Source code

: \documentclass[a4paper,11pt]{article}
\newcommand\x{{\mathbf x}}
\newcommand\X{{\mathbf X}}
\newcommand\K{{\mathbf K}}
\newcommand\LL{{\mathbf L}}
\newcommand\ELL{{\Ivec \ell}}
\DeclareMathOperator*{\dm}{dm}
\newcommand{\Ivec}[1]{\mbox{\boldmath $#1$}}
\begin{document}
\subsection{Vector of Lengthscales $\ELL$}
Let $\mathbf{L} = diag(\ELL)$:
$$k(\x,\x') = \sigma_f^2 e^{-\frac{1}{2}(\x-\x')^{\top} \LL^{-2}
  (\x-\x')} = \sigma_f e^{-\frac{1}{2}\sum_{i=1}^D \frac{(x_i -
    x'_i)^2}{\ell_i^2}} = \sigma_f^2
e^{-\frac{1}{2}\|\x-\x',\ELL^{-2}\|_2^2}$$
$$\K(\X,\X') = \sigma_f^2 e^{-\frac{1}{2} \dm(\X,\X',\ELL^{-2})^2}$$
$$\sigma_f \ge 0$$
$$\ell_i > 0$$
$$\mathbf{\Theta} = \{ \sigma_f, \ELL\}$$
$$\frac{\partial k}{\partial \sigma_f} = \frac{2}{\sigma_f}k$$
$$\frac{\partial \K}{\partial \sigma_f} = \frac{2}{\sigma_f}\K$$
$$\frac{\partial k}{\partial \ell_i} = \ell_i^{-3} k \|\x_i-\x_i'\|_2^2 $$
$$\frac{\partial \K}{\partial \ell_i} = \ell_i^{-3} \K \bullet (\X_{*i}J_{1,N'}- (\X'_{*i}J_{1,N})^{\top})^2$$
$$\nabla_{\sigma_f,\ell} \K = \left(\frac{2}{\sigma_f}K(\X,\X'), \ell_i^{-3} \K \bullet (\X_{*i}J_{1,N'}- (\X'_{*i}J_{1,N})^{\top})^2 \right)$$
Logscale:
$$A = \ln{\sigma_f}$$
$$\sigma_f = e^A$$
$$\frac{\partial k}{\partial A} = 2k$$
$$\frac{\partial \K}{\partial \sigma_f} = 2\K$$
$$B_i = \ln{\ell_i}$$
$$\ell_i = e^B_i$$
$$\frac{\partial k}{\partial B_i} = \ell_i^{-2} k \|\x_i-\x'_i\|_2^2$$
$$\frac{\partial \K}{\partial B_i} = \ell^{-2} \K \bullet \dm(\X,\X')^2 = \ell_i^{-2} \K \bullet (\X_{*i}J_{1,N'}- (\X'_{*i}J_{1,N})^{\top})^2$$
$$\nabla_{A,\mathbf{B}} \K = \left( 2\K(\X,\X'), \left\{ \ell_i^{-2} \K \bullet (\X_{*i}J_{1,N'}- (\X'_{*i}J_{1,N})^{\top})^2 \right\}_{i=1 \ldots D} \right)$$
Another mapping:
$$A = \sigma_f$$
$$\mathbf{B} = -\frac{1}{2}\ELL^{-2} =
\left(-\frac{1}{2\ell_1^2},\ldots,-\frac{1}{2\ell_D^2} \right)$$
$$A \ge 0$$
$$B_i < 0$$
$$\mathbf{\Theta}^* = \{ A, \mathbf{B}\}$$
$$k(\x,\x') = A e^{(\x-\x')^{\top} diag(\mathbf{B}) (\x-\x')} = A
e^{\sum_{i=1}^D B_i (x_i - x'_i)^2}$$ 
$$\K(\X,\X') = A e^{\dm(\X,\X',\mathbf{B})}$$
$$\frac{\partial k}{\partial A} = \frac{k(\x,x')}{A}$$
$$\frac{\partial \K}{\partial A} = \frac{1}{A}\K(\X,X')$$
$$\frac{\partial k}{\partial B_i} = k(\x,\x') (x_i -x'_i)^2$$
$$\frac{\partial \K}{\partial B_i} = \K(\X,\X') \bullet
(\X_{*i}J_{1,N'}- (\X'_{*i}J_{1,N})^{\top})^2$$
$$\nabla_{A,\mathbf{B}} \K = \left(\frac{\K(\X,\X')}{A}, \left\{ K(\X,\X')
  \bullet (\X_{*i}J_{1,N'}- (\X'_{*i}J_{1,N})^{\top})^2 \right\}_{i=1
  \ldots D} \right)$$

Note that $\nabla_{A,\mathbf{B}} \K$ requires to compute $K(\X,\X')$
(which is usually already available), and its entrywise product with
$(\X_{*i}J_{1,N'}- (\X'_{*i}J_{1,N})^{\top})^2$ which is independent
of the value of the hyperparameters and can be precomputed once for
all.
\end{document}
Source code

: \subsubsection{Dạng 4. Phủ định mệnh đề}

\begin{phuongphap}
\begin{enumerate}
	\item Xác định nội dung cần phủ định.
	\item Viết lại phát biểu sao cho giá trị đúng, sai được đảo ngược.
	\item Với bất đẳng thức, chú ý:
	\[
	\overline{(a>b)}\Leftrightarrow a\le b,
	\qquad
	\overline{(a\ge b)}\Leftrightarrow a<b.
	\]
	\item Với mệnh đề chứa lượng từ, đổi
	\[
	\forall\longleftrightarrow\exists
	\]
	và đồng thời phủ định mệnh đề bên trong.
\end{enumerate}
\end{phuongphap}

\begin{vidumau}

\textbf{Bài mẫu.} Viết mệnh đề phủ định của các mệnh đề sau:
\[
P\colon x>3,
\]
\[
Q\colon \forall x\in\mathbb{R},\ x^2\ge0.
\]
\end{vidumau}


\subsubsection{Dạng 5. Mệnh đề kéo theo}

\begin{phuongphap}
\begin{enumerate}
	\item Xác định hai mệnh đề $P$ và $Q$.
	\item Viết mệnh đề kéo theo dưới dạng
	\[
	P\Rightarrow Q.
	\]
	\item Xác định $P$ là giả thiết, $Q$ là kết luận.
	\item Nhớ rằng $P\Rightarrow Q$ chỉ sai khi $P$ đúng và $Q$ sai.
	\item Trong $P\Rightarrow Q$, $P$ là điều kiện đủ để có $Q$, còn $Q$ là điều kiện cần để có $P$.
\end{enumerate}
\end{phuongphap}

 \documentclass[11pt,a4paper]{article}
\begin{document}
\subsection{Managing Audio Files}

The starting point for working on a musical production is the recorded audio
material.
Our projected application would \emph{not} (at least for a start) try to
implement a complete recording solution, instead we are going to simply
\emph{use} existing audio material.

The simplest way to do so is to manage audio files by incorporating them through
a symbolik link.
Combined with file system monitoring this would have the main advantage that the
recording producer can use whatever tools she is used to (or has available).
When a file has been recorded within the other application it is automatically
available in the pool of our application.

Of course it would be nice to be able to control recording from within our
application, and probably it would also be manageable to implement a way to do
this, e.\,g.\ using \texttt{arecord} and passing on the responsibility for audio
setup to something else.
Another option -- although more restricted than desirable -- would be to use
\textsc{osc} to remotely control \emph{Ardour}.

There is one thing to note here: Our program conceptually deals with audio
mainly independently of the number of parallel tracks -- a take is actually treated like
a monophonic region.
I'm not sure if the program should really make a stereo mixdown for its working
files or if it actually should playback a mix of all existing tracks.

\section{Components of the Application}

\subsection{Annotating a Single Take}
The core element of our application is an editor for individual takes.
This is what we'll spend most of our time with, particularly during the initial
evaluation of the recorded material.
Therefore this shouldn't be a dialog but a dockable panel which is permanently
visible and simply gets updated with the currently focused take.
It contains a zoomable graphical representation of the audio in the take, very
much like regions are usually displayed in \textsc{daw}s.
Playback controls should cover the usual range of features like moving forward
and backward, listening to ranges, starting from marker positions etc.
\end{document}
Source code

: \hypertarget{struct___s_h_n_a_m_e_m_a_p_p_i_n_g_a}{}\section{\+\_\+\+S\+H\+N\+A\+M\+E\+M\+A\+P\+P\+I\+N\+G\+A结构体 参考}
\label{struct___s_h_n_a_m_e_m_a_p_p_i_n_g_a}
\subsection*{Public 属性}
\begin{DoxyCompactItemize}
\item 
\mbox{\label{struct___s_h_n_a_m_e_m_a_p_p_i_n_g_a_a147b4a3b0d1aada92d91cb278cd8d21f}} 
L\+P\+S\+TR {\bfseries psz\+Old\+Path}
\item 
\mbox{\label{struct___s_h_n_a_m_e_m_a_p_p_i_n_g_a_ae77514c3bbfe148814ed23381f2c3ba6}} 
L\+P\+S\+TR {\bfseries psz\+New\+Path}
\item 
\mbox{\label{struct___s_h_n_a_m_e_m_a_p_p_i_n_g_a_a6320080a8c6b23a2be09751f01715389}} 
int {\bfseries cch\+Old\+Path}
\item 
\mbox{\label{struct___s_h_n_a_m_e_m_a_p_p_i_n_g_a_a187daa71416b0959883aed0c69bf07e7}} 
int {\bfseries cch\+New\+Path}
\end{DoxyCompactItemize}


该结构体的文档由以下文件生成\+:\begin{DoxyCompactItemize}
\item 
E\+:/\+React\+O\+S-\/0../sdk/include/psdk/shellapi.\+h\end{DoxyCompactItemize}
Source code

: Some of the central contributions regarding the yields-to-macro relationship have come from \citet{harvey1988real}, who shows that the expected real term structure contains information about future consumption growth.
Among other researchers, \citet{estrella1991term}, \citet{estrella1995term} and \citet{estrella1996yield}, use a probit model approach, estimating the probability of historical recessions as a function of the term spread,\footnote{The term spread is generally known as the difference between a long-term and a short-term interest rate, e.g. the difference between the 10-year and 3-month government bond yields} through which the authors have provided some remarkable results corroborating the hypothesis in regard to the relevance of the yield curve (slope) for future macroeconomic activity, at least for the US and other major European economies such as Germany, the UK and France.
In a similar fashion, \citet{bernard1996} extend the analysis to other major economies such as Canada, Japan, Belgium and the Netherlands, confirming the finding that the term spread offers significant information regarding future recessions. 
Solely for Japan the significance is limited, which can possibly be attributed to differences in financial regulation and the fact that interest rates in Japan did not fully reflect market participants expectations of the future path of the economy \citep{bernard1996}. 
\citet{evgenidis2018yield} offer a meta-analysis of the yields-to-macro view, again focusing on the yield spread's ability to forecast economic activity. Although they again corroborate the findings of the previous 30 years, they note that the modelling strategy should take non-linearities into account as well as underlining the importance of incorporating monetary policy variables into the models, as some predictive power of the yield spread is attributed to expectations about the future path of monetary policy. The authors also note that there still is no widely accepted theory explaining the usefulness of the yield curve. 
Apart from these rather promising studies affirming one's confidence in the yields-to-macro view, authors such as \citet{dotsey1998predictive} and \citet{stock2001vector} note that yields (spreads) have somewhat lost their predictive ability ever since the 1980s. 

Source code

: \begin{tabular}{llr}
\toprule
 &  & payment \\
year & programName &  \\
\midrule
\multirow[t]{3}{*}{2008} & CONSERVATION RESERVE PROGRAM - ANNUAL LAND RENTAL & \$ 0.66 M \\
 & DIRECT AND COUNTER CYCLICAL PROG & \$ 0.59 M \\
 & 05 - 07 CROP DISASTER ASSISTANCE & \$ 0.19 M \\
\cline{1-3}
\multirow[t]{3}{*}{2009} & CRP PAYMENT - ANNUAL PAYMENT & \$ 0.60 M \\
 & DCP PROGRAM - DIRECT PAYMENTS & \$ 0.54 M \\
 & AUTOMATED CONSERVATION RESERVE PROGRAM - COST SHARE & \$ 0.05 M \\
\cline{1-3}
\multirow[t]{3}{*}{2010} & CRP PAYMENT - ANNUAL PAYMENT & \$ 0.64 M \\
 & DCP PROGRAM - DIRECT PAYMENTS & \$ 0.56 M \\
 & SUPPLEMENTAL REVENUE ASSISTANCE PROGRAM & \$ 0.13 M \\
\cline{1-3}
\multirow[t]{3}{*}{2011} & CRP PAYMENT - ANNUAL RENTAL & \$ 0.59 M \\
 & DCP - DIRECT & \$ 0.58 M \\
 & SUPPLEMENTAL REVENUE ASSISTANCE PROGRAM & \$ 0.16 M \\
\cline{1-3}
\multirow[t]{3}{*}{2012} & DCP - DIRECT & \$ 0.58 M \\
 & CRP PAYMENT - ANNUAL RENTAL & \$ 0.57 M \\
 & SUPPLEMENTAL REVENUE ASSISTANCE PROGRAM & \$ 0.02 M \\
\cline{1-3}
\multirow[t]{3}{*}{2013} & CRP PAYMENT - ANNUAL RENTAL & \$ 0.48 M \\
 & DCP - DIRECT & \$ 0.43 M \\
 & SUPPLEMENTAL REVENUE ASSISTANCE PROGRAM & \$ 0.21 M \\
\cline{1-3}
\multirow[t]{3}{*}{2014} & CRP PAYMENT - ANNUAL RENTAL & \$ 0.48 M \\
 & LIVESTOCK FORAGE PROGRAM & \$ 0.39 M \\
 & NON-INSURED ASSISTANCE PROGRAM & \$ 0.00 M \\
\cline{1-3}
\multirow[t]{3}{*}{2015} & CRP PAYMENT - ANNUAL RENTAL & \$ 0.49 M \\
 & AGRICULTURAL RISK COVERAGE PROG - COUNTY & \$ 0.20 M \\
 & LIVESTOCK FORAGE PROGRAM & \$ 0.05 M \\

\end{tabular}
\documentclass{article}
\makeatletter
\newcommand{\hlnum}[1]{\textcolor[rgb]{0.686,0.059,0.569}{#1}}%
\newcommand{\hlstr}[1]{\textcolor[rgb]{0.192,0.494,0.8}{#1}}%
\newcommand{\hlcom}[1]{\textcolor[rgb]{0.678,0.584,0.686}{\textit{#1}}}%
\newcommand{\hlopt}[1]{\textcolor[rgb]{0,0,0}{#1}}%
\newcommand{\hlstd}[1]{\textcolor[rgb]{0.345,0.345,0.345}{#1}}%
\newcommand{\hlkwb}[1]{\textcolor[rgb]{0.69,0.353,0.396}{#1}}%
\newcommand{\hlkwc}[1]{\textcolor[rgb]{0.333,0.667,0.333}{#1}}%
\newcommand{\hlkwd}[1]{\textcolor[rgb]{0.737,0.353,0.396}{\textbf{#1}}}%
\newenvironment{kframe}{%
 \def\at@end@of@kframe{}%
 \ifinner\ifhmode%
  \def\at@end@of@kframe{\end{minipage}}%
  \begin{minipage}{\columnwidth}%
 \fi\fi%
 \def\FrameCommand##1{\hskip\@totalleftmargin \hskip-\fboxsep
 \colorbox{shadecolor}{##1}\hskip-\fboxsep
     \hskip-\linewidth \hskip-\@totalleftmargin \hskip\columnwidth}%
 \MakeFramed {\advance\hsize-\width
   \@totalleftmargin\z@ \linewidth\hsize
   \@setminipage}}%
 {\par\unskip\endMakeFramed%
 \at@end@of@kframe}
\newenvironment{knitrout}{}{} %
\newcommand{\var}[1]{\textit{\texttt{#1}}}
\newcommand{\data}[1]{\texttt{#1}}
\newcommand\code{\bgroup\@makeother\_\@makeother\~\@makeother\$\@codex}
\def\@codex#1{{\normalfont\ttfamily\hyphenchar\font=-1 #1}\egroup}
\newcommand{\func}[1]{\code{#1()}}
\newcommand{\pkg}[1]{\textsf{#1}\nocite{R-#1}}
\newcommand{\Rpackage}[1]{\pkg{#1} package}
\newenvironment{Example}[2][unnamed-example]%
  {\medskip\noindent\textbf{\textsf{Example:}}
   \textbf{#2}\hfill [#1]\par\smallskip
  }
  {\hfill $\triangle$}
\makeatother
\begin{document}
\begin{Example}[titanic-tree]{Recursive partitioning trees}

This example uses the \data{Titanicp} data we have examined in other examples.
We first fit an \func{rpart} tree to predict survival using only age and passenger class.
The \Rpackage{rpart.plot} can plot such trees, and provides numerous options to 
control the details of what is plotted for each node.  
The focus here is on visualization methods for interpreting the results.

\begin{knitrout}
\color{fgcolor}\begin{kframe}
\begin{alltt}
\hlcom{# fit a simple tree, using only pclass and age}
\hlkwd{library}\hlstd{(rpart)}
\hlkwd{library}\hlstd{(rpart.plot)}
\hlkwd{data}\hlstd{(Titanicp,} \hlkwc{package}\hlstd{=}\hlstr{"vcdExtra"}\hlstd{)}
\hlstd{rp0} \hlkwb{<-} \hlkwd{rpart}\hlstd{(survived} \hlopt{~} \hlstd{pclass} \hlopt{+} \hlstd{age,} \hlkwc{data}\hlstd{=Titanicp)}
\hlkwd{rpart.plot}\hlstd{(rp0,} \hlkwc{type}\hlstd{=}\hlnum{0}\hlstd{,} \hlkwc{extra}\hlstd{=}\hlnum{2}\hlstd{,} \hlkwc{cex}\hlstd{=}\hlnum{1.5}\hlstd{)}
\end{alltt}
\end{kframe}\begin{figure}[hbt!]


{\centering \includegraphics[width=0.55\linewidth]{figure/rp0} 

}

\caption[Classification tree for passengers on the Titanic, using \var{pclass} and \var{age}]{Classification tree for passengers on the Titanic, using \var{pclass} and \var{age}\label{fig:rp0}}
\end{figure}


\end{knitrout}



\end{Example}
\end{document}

====

- **Task prompt**
For every line of the records that has the word "knitrout" in it, make a copy.

- **Answer space**
\newenvironment{knitrout}{}{} %
\begin{knitrout}
\end{knitrout}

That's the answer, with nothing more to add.